**Aim of the exercise:**
Please repeat each entry. Match every word exactly.

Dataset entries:
════════════════════
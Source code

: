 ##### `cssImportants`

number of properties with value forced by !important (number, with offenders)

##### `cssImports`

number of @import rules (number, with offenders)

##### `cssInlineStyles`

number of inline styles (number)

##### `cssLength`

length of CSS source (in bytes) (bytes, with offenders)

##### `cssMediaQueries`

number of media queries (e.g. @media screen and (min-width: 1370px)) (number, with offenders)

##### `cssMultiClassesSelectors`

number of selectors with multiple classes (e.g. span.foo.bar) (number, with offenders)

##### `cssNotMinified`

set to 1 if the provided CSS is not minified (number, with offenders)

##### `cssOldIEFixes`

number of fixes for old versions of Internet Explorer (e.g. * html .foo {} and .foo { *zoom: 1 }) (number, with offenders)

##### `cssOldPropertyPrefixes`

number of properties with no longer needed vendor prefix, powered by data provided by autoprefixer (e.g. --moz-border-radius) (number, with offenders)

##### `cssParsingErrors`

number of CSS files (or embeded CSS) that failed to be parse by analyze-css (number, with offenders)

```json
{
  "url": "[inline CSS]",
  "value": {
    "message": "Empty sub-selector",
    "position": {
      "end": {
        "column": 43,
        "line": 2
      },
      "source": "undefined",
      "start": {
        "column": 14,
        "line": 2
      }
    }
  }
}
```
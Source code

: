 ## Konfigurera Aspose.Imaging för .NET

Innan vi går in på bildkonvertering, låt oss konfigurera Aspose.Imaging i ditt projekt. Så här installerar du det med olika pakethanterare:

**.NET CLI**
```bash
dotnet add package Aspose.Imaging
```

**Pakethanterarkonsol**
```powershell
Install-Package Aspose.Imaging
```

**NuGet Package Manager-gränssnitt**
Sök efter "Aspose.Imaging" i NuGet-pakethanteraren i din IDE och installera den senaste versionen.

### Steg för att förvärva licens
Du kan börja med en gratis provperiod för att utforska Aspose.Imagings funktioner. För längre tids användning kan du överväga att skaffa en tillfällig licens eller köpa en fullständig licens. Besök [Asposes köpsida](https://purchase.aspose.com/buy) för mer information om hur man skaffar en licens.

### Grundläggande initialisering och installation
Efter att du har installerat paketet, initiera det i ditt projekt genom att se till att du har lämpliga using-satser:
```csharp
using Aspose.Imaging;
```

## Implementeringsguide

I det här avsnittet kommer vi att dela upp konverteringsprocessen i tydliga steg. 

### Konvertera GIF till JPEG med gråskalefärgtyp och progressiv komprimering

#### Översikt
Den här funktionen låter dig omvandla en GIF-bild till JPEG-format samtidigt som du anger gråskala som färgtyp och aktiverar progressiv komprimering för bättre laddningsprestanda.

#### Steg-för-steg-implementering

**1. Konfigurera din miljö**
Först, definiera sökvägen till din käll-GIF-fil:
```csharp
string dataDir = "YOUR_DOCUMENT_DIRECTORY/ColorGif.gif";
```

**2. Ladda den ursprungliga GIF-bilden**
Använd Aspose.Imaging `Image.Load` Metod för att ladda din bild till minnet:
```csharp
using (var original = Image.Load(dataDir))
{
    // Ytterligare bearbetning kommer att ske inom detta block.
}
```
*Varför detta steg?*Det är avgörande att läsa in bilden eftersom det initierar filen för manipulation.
════════════════════
**Output:**
Source code

: ##### `cssImportants`

number of properties with value forced by !important (number, with offenders)

##### `cssImports`

number of @import rules (number, with offenders)

##### `cssInlineStyles`

number of inline styles (number)

##### `cssLength`

length of CSS source (in bytes) (bytes, with offenders)

##### `cssMediaQueries`

number of media queries (e.g. @media screen and (min-width: 1370px)) (number, with offenders)

##### `cssMultiClassesSelectors`

number of selectors with multiple classes (e.g. span.foo.bar) (number, with offenders)

##### `cssNotMinified`

set to 1 if the provided CSS is not minified (number, with offenders)

##### `cssOldIEFixes`

number of fixes for old versions of Internet Explorer (e.g. * html .foo {} and .foo { *zoom: 1 }) (number, with offenders)

##### `cssOldPropertyPrefixes`

number of properties with no longer needed vendor prefix, powered by data provided by autoprefixer (e.g. --moz-border-radius) (number, with offenders)

##### `cssParsingErrors`

number of CSS files (or embeded CSS) that failed to be parse by analyze-css (number, with offenders)

```json
{
  "url": "[inline CSS]",
  "value": {
    "message": "Empty sub-selector",
    "position": {
      "end": {
        "column": 43,
        "line": 2
      },
      "source": "undefined",
      "start": {
        "column": 14,
        "line": 2
      }
    }
  }
}
```
Source code

: ## Konfigurera Aspose.Imaging för .NET

Innan vi går in på bildkonvertering, låt oss konfigurera Aspose.Imaging i ditt projekt. Så här installerar du det med olika pakethanterare:

**.NET CLI**
```bash
dotnet add package Aspose.Imaging
```

**Pakethanterarkonsol**
```powershell
Install-Package Aspose.Imaging
```

**NuGet Package Manager-gränssnitt**
Sök efter "Aspose.Imaging" i NuGet-pakethanteraren i din IDE och installera den senaste versionen.

### Steg för att förvärva licens
Du kan börja med en gratis provperiod för att utforska Aspose.Imagings funktioner. För längre tids användning kan du överväga att skaffa en tillfällig licens eller köpa en fullständig licens. Besök [Asposes köpsida](https://purchase.aspose.com/buy) för mer information om hur man skaffar en licens.

### Grundläggande initialisering och installation
Efter att du har installerat paketet, initiera det i ditt projekt genom att se till att du har lämpliga using-satser:
```csharp
using Aspose.Imaging;
```

## Implementeringsguide

I det här avsnittet kommer vi att dela upp konverteringsprocessen i tydliga steg. 

### Konvertera GIF till JPEG med gråskalefärgtyp och progressiv komprimering

#### Översikt
Den här funktionen låter dig omvandla en GIF-bild till JPEG-format samtidigt som du anger gråskala som färgtyp och aktiverar progressiv komprimering för bättre laddningsprestanda.

#### Steg-för-steg-implementering

**1. Konfigurera din miljö**
Först, definiera sökvägen till din käll-GIF-fil:
```csharp
string dataDir = "YOUR_DOCUMENT_DIRECTORY/ColorGif.gif";
```

**2. Ladda den ursprungliga GIF-bilden**
Använd Aspose.Imaging `Image.Load` Metod för att ladda din bild till minnet:
```csharp
using (var original = Image.Load(dataDir))
{
    // Ytterligare bearbetning kommer att ske inom detta block.
}
```
*Varför detta steg?*Det är avgörande att läsa in bilden eftersom det initierar filen för manipulation.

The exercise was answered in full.